Mortgage rates move lower, but where are the homebuyers?


In a little more than a week, Federal Reserve policymakers are poised to lower benchmark interest rates for the first time since the start of the COVID-19 pandemic. Ahead of that decision, mortgage rates continued to decline, although a surge of borrowers has yet to appear.

At HousingWire‘s Mortgage Rates Center on Tuesday, the average 30-year conforming loan rate was 6.47%, down 13 basis points (bps) from one week ago. The average 15-year conforming loan rate dropped 11 bps to 6.12% during the same period.

The key question heading into the Sept. 17-18 meeting of the Federal Open Market Committee (FOMC) is not whether the federal funds rate will be lowered but how large the cut will be. The CME Group‘s FedWatch tool on Tuesday showed that 71% of interest rate traders were anticipating a cut of 25 bps, with 29% estimating a cut of 50 bps. Benchmark rates have been at a range of 5.25% to 5.5% since July 2023.

Mortgage originators told HousingWire last week that they believed a 25-bps decrease was already priced into the market. The August jobs report showed further cooling of the U.S. economy, but economists at Nationwide and the Mortgage Bankers Association believed it wasn’t enough to convince Fed officials to make a larger cut.

HousingWire Lead Analyst Logan Mohtashami wrote last week that benchmark rates would still be in restrictive policy territory even if the Fed had cut them three times this year. In a separate report, Mohtashami noted that mortgage rates could slide to 5.75% or lower if there is further weakening of labor market data and a stock market sell-off that results in more capital being placed in bonds.

“We are far from any natural pivot in my mind — all we have done is start the discussion about putting the rate-cut cycle into the neutral stance,” Mohtashami wrote. “I say this because if the Fed thought the economy was breaking, they would leave hints about what accommodative rate policy would look like. Today, we stand with no rate cuts, but the first will come this month.”

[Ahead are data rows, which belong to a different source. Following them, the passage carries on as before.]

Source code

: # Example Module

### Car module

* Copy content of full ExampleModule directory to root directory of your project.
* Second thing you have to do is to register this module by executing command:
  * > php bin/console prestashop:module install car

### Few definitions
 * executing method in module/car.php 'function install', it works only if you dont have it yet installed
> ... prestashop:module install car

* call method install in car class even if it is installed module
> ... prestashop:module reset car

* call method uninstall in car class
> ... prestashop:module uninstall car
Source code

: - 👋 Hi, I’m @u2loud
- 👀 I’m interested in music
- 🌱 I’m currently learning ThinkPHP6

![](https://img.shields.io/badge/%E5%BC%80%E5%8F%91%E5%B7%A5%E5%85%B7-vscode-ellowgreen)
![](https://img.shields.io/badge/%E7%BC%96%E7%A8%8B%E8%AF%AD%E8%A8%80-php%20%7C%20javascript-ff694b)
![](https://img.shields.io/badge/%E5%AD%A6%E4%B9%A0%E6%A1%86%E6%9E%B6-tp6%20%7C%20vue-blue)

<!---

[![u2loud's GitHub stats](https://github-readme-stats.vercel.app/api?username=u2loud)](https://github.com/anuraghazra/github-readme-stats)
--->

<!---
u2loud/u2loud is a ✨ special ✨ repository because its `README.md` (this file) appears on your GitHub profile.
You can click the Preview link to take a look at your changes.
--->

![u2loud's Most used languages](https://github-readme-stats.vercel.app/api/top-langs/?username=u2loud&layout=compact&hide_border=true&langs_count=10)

Consumer Price Index (CPI) data for August is set to be released Wednesday. But inflation has been less burdensome recently for potential monetary policy decisions in comparison to fewer job additions and a steadily rising unemployment rate. Afifa Saburi, a capital markets analyst at Veterans United Home Loans, said the CPI report is unlikely to have much impact on the mortgage market.

“It’s unlikely for this print to move market expectations back to a 50bp cut for September,” Saburi said in a statement. “As a result, rates are likely to stay mostly flat this week, which means they will remain at some of the lowest levels of the year. Any meaningful movement in rates, in either direction, will come next week from the Fed’s announcement and revised dot plot.” 

Data released Tuesday by mortgage technology firm Optimal Blue showed that lower rates are creating more refinance candidates. Rate locks for rate-and-term refis jumped by 109% month over month and by 300% year over year in August. And refis of all types accounted for 26% of locks last month, the highest share since March 2022, when the Fed began raising rates to combat 40-year-high inflation.

But lower rates are not sparking more home purchase activity. Locks for purchase loans last month were down 16% year over year — and were 45% lower than the pre-pandemic level of August 2019 — due to “continued affordability and inventory challenges,” according to Optimal Blue.

Along with the well-documented lock-in effect that is keeping many Americans from selling their homes, older homeowners who greatly prefer to age in place are also contributing to inventory shortages.

New research from St. Louis-based Clever Real Estate found that 54% of baby boomer homeowners plan to keep their home until they die. Only 15% of this cohort plans to sell in the next five years.

“Their reasons for staying put are clear: More than three-quarters of boomer homeowners (76%) primarily credit owning their homes for their financial security, while 86% say owning leads to a more stable home life,” the report explained.

October could be an important month for the housing market as a strong fall sales season would help to counterbalance relatively slow conditions for 2024 as a whole.

Realtor.com reported on Tuesday that the week of Sept. 29 to Oct. 5 is expected to be the “best time to buy” this year. The company said that buyers could have up to 37% more inventory to choose from compared to the start of the year, and they could save at least $14,000 on the median-priced home compared to peak prices during the summer.

“Unlike the past few years, we are seeing ample for-sale inventory which could soak up any late-season demand in many markets, making the fall a great time to buy even if falling mortgage rates amp up more demand than is typical,” Realtor.com chief economist Danielle Hale said in a statement.